Copy each record below exactly, please, and leave its pictures out.

:: DATA UNDER STUDY ::
»»
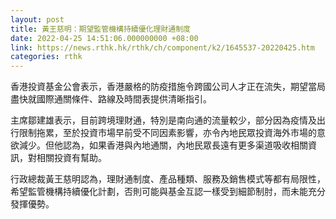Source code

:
 ```yaml
---
layout: post
title: 黃王慈明：期望監管機構持續優化理財通制度
date: 2022-04-25 14:51:06.000000000 +08:00
link: https://news.rthk.hk/rthk/ch/component/k2/1645537-20220425.htm
categories: rthk
---
```


香港投資基金公會表示，香港嚴格的防疫措施令跨國公司人才正在流失，期望當局盡快就國際通關條件、路線及時間表提供清晰指引。

主席鄒建雄表示，目前跨境理財通，特別是南向通的流量較少，部分因為疫情及出行限制拖累，至於投資市場早前受不同因素影響，亦令內地民眾投資海外市場的意欲減少。但他認為，如果香港與內地通關，內地民眾長遠有更多渠道吸收相關資訊，對相關投資有幫助。

行政總裁黃王慈明認為，理財通制度、產品種類、服務及銷售模式等都有局限性，希望監管機構持續優化計劃，否則可能與基金互認一樣受到細節制肘，而未能充分發揮優勢。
««
:: EXERCISE RESPONSE ::
Source code

:
 ```yaml
---
layout: post
title: 黃王慈明：期望監管機構持續優化理財通制度
date: 2022-04-25 14:51:06.000000000 +08:00
link: https://news.rthk.hk/rthk/ch/component/k2/1645537-20220425.htm
categories: rthk
---
```


香港投資基金公會表示，香港嚴格的防疫措施令跨國公司人才正在流失，期望當局盡快就國際通關條件、路線及時間表提供清晰指引。

主席鄒建雄表示，目前跨境理財通，特別是南向通的流量較少，部分因為疫情及出行限制拖累，至於投資市場早前受不同因素影響，亦令內地民眾投資海外市場的意欲減少。但他認為，如果香港與內地通關，內地民眾長遠有更多渠道吸收相關資訊，對相關投資有幫助。

行政總裁黃王慈明認為，理財通制度、產品種類、服務及銷售模式等都有局限性，希望監管機構持續優化計劃，否則可能與基金互認一樣受到細節制肘，而未能充分發揮優勢。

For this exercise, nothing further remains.